Um CD simples e refinado ao mesmo tempo (é, os opostos, na arte, podem coabitar, sim!) feito para ser ouvido com atenção, de preferência muito bem acompanhado e numa noite onde a Lua e as estrelas estejam se enamorando. Para quem gosta de música regional de qualidade, só resta correr e ouvir!
N O V I D A D E S
* “Amazônia” é o título do novo CD que Mário Adnet lançará em breve através da gravadora Biscoito Fino e que condensará, no seleto repertório, canções da lavra de João Donato, Tom Jobim e Guinga. As cantoras Roberta Sá e Mônica Salmaso serão as convidadas especiais das faixas “A Rã” e “Borzeguim”, respectivamente.
* “Minha Sina” é o título da faixa que Milton Nascimento gravou como convidado especial da banda mineira Scarcéus e que fará parte de um DVD que será lançado ainda este ano.
* Em julho, estará chegando às lojas o novo CD da banda Cascadura, lenda do rock baiano. Composto por vinte e duas faixas, todas de autoria de Fábio Cascadura, e intitulado “Aleluia”, o álbum foi produzido por André T e traz as participações de Nando Reis, Siba, Móveis Coloniais de Acaju, Ronei Jorge e Pitty.
* Aproveitando a onda do retorno aos palcos dos Los Hermanos e sob o pretexto de comemorar os quinze anos de sua formação, já se encontra disponível no mercado uma caixa contendo, em vinil, os cinco álbuns lançados pelo grupo durante sua vitoriosa trajetória.
* Com uma carreira consolidada no Japão, a cantora Joyce Moreno, que nem bem lançou no exterior o álbum “Rio de Janeiro”, já se encontra em fase de finalização de mais um trabalho: trata-se do CD intitulado “Tudo”, o qual contará com a participação especial de Zé Renato na faixa “Dor de Amor É Água”, parceria da artista com Paulo César Pinheiro. Joyce assina sozinha oito das 13 músicas do repertório.
* Para marcar as comemorações dos trinta anos de carreira da banda, a gravadora Warner está relançando, em embalagem luxuosa, o disco “Cabeça Dinossauro”, lançado pelos Titãs em 1986. O projeto vem com dois CDs, um deles o original e o outro a demo tape contendo as versões embrionárias das músicas. O projeto traz como chamariz a inclusão de uma canção inédita (“Vai pra Rua”, de Arnaldo Antunes e Paulo Miklos). Estão lá temas que marcaram época, tais como “AA UU”, “Polícia”, “Bichos Escrotos”, “Homem Primata” e “O Que”.
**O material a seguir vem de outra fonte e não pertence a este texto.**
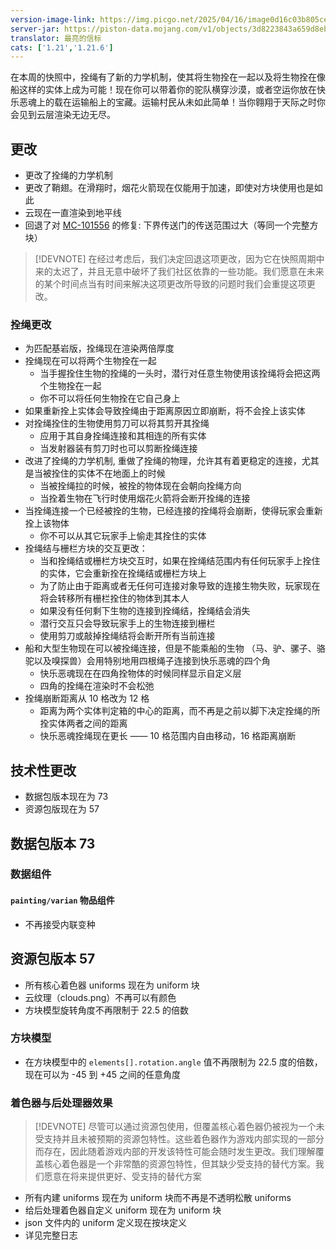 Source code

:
 ```yaml
---
version-image-link: https://img.picgo.net/2025/04/16/image0d16c03b805ce8c4.png
server-jar: https://piston-data.mojang.com/v1/objects/3d8223843a659d8ebc33459864ba02b34485ea11/server.jar
translator: 最亮的信标
cats: ['1.21','1.21.6']
---
```


在本周的快照中，拴绳有了新的力学机制，使其将生物拴在一起以及将生物拴在像船这样的实体上成为可能！现在你可以带着你的驼队横穿沙漠，或者空运你放在快乐恶魂上的载在运输船上的宝藏。运输村民从未如此简单！当你翱翔于天际之时你会见到云层渲染无边无尽。

## 更改

- 更改了拴绳的力学机制
- 更改了鞘翅。在滑翔时，烟花火箭现在仅能用于加速，即使对方块使用也是如此
- 云现在一直渲染到地平线
- 回退了对 [MC-101556](https://bugs.mojang.com/browse/MC-101556) 的修复: 下界传送门的传送范围过大（等同一个完整方块）

> [!DEVNOTE]
> 在经过考虑后，我们决定回退这项更改，因为它在快照周期中来的太迟了，并且无意中破坏了我们社区依靠的一些功能。我们愿意在未来的某个时间点当有时间来解决这项更改所导致的问题时我们会重提这项更改。


### 拴绳更改

- 为匹配基岩版，拴绳现在渲染两倍厚度
- 拴绳现在可以将两个生物拴在一起
  - 当手握拴住生物的拴绳的一头时，潜行对任意生物使用该拴绳将会把这两个生物拴在一起
  - 你不可以将任何生物拴在它自己身上
- 如果重新拴上实体会导致拴绳由于距离原因立即崩断，将不会拴上该实体
- 对拴绳拴住的生物使用剪刀可以将其剪开其拴绳
  - 应用于其自身拴绳连接和其相连的所有实体
  - 当发射器装有剪刀时也可以剪断拴绳连接
- 改进了拴绳的力学机制, 重做了拴绳的物理，允许其有着更稳定的连接，尤其是当被拴住的实体不在地面上的时候
  - 当被拴绳拉的时候，被拴的物体现在会朝向拴绳方向
  - 当拴着生物在飞行时使用烟花火箭将会断开拴绳的连接
- 当拴绳连接一个已经被拴的生物，已经连接的拴绳将会崩断，使得玩家会重新拴上该物体
  - 你不可以从其它玩家手上偷走其拴住的实体
- 拴绳结与栅栏方块的交互更改：
  - 当和拴绳结或栅栏方块交互时，如果在拴绳结范围内有任何玩家手上拴住的实体，它会重新拴在拴绳结或栅栏方块上
  - 为了防止由于距离或者无任何可连接对象导致的连接生物失败，玩家现在将会转移所有栅栏拴住的物体到其本人
  - 如果没有任何剩下生物的连接到拴绳结，拴绳结会消失
  - 潜行交互只会导致玩家手上的生物连接到栅栏
  - 使用剪刀或敲掉拴绳结将会断开所有当前连接
- 船和大型生物现在可以被拴绳连接，但是不能乘船的生物 （马、驴、骡子、骆驼以及嗅探兽）会用特别地用四根绳子连接到快乐恶魂的四个角
  - 快乐恶魂现在在四角拴物体的时候同样显示自定义层
  - 四角的拴绳在渲染时不会松弛
- 拴绳崩断距离从 10 格改为 12 格
  - 距离为两个实体判定箱的中心的距离，而不再是之前以脚下决定拴绳的所拴实体两者之间的距离
  - 快乐恶魂拴绳现在更长 —— 10 格范围内自由移动，16 格距离崩断

## 技术性更改

- 数据包版本现在为 73
- 资源包版现在为 57

## 数据包版本 73

### 数据组件

#### `painting/varian` 物品组件

- 不再接受内联变种

## 资源包版本 57

- 所有核心着色器 uniforms 现在为 uniform 块
- 云纹理（clouds.png）不再可以有颜色
- 方块模型旋转角度不再限制于 22.5 的倍数

### 方块模型

- 在方块模型中的 `elements[].rotation.angle` 值不再限制为 22.5 度的倍数，现在可以为 -45 到 +45 之间的任意角度

### 着色器与后处理器效果

> [!DEVNOTE]
> 尽管可以通过资源包使用，但覆盖核心着色器仍被视为一个未受支持并且未被预期的资源包特性。这些着色器作为游戏内部实现的一部分而存在，因此随着游戏内部的开发该特性可能会随时发生更改。我们理解覆盖核心着色器是一个非常酷的资源包特性，但其缺少受支持的替代方案。我们愿意在将来提供更好、受支持的替代方案 

- 所有内建 uniforms 现在为 uniform 块而不再是不透明松散 uniforms
- 给后处理着色器自定义 uniform 现在为 uniform 块
- json 文件内的 uniform 定义现在按块定义
- 详见完整日志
* Já se encontra em estúdio registrando as canções que farão parte de seu próximo CD a cantora Elba Ramalho. No repertório, estarão temas de autoria de Gonzaguinha, Vander Lee e Monique Kessous, entre outros. A talentosa paraibana pretende lançar esse novo trabalho no começo do segundo semestre, adiando, assim, por tempo indeterminado, sua ideia de gravar um disco com releituras de músicas de Chico Buarque.
* E por falar em Monique Kessous, ela, que ainda continua caitituando o seu último bom CD (o qual foi lançado em 2010), já começa os trabalhos de pré-produção do quarto álbum de carreira que tem garantida, no repertorio, a inclusão de uma canção inédita de Moska intitulada “Por Causa do seu Pensamento”. Quem viver, ouvirá!